--- Extracted information Enclosed Below ---

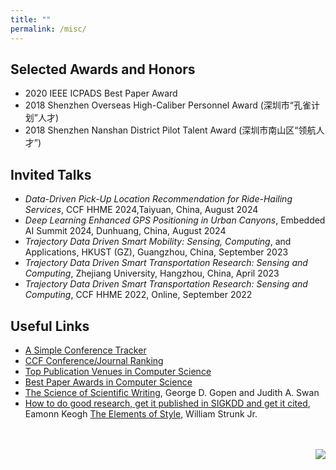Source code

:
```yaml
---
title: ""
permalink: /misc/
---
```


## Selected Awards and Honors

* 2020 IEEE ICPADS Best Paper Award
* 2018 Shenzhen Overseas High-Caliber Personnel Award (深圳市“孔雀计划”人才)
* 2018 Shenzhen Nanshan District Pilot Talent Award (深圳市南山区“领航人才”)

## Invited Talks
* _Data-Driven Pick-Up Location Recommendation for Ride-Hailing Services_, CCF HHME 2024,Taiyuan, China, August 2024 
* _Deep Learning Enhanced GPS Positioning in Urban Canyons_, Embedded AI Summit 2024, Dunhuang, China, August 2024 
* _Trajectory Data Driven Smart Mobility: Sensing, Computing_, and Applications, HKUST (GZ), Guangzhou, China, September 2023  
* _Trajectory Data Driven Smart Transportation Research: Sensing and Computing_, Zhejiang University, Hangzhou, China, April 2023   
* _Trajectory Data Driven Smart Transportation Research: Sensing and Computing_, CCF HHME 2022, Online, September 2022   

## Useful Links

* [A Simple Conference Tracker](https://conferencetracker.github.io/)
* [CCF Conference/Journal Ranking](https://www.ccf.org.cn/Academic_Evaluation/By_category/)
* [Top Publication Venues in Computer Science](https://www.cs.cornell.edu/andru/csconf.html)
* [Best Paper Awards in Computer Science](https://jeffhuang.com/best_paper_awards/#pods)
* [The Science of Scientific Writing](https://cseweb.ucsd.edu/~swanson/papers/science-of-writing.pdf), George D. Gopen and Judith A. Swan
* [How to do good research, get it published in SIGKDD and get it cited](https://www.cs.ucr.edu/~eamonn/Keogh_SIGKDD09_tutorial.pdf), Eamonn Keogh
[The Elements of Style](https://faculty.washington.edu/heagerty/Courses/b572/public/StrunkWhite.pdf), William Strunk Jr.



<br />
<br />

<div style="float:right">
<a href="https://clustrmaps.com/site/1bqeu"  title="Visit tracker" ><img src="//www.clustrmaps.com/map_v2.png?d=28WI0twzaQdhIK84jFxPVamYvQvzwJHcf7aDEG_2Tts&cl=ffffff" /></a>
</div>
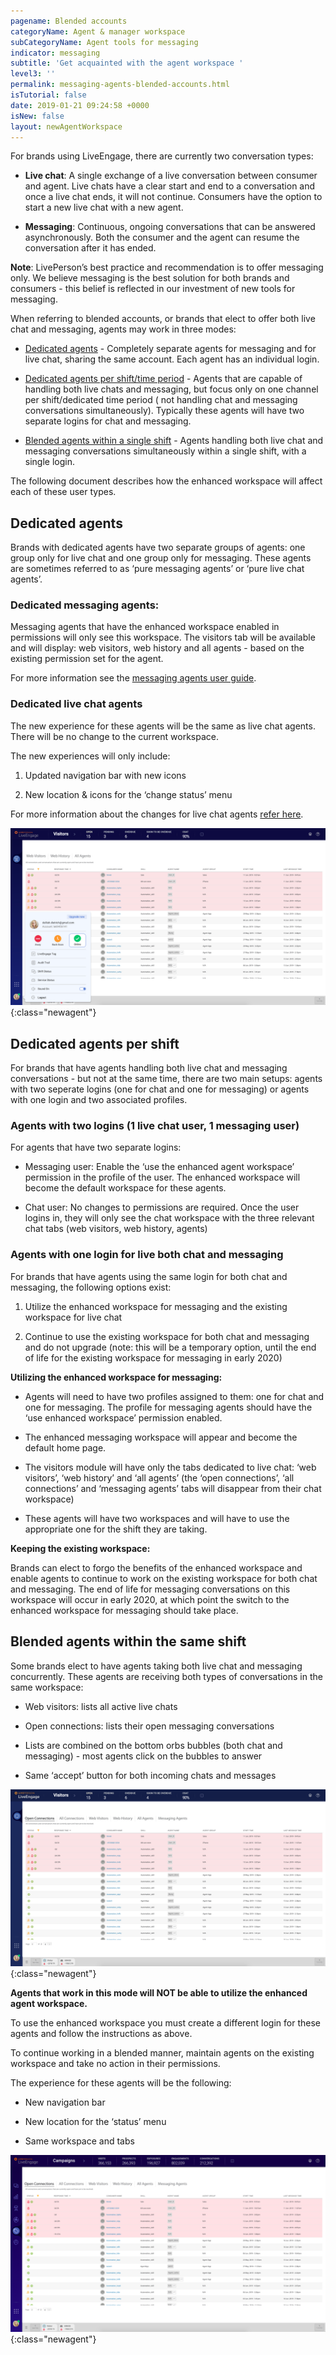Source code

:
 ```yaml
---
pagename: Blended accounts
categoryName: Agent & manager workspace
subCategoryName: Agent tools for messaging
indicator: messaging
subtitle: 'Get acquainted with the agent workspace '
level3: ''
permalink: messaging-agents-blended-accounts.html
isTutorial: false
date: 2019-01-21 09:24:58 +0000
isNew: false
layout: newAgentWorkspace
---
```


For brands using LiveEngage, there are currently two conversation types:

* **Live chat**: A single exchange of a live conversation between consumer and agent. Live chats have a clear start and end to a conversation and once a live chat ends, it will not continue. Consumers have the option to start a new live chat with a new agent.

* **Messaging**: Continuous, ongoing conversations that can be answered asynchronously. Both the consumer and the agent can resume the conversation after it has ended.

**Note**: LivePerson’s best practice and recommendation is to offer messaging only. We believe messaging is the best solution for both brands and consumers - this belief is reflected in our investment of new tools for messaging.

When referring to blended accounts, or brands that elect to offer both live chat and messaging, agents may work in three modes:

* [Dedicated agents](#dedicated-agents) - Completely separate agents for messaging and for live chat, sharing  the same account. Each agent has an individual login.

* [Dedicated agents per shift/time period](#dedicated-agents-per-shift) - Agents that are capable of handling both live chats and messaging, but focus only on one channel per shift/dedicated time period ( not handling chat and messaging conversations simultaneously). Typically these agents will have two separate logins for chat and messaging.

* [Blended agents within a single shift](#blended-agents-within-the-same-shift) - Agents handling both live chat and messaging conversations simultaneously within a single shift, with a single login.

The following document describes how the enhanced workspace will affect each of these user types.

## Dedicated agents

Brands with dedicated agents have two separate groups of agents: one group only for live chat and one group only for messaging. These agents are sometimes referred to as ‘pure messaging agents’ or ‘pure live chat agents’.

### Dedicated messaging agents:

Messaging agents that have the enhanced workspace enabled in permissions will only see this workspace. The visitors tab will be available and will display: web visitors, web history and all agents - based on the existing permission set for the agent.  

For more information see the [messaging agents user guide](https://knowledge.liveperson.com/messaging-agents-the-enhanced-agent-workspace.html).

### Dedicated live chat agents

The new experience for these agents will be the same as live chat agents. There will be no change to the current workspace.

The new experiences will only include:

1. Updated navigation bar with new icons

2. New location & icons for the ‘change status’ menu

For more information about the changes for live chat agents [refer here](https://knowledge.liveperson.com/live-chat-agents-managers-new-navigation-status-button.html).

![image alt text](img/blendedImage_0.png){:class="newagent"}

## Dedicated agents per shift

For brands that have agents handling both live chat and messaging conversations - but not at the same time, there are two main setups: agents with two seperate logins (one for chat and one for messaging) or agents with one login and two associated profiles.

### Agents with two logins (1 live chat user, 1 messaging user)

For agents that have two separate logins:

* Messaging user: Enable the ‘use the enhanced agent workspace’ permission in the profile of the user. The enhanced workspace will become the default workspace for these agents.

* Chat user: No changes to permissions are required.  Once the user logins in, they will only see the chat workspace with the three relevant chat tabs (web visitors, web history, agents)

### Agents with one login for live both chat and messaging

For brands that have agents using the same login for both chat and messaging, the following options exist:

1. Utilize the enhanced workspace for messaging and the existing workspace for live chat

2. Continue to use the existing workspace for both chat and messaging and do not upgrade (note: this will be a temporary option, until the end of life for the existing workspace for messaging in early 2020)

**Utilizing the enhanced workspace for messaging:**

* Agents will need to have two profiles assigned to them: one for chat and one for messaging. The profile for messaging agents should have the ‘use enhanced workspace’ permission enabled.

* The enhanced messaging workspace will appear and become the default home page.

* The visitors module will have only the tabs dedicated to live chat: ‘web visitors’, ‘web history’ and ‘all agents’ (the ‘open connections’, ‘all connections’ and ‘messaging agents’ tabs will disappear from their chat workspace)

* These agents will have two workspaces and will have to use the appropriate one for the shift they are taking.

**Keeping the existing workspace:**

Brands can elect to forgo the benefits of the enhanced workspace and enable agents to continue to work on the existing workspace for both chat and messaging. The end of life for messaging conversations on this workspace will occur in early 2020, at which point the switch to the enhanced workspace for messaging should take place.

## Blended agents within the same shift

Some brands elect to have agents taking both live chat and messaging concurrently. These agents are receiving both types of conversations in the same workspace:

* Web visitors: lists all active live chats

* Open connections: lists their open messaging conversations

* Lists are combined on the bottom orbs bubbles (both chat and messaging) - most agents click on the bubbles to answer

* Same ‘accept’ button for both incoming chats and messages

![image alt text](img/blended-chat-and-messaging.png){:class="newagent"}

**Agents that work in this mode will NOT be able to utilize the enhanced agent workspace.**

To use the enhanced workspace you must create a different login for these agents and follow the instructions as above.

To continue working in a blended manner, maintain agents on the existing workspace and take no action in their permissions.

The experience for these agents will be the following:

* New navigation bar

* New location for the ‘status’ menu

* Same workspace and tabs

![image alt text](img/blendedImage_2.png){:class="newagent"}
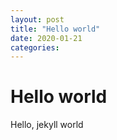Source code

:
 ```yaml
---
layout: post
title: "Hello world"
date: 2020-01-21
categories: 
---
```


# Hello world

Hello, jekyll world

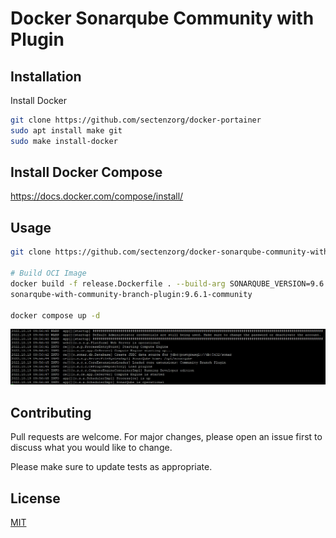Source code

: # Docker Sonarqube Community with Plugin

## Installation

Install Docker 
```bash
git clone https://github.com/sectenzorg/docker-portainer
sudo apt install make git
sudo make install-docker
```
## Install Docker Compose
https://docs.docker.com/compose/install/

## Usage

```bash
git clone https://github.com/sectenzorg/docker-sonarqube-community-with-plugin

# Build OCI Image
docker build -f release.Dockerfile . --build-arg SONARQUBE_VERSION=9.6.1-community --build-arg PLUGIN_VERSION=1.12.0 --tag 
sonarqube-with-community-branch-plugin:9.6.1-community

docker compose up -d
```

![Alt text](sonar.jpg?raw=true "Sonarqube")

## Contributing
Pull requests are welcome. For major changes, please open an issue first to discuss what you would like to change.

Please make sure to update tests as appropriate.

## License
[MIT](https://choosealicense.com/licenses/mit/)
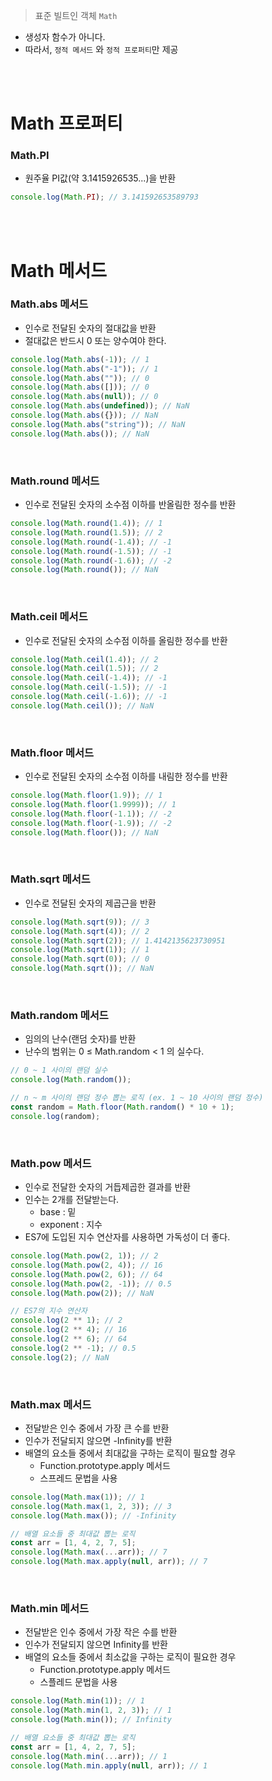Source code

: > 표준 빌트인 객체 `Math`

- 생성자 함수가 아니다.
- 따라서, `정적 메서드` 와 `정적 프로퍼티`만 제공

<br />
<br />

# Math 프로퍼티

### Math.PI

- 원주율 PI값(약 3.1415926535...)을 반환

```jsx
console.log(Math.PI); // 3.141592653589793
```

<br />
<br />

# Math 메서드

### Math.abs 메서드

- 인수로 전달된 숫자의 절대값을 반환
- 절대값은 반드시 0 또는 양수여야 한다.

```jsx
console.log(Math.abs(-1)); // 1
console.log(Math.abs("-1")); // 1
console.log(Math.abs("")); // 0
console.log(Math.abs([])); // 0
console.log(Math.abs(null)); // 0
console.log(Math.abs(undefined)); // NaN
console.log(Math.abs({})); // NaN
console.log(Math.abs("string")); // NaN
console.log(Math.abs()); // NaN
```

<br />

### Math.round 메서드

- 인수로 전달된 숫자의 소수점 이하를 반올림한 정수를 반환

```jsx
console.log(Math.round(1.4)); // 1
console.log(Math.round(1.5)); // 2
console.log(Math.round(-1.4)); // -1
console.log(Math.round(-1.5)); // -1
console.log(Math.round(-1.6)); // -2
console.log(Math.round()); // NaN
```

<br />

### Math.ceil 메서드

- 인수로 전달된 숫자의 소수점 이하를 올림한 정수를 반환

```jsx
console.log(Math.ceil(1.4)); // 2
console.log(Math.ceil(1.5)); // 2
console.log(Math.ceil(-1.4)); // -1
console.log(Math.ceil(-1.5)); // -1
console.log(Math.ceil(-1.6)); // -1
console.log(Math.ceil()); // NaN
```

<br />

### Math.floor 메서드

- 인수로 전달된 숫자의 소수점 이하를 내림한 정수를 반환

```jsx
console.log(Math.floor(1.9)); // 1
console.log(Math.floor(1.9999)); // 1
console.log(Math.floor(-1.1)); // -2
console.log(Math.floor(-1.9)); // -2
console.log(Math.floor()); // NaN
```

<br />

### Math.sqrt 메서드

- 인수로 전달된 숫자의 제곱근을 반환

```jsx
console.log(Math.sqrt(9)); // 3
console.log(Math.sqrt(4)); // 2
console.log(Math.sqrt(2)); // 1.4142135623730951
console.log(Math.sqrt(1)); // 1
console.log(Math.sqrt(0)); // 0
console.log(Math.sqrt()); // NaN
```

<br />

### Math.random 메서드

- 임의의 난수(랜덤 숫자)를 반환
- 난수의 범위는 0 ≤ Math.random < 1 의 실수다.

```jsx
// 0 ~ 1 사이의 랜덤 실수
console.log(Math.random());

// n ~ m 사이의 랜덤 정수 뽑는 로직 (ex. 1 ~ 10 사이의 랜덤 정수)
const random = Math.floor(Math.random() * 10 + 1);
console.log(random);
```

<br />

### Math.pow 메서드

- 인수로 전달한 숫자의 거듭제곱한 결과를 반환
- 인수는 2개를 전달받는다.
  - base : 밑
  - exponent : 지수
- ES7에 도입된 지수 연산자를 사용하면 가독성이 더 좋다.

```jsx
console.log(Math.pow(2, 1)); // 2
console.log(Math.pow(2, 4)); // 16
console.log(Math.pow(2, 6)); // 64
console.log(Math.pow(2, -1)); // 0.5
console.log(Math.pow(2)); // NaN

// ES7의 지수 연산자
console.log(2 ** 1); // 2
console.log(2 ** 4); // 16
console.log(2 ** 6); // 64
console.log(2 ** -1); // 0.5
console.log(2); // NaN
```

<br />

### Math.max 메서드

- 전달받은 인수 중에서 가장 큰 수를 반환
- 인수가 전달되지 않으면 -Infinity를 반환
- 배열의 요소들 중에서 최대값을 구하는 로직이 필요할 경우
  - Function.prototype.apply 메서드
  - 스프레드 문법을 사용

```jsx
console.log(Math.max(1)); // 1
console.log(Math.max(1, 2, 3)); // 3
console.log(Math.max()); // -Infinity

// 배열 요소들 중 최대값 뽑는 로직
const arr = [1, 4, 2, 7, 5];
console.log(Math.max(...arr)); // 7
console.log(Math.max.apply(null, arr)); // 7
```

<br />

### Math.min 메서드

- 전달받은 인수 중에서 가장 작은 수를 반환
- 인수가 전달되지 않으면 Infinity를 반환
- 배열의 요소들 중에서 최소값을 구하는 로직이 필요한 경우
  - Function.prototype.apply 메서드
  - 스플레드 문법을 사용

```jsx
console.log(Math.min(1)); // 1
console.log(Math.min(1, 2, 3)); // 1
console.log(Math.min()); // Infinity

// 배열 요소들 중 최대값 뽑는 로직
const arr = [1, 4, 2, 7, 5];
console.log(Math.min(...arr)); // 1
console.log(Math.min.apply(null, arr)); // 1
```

--- End of Enclosed Extracted information ---

**What you need to do**: Please say how many lines above contain "class", number only.

**Solution to this task**: 3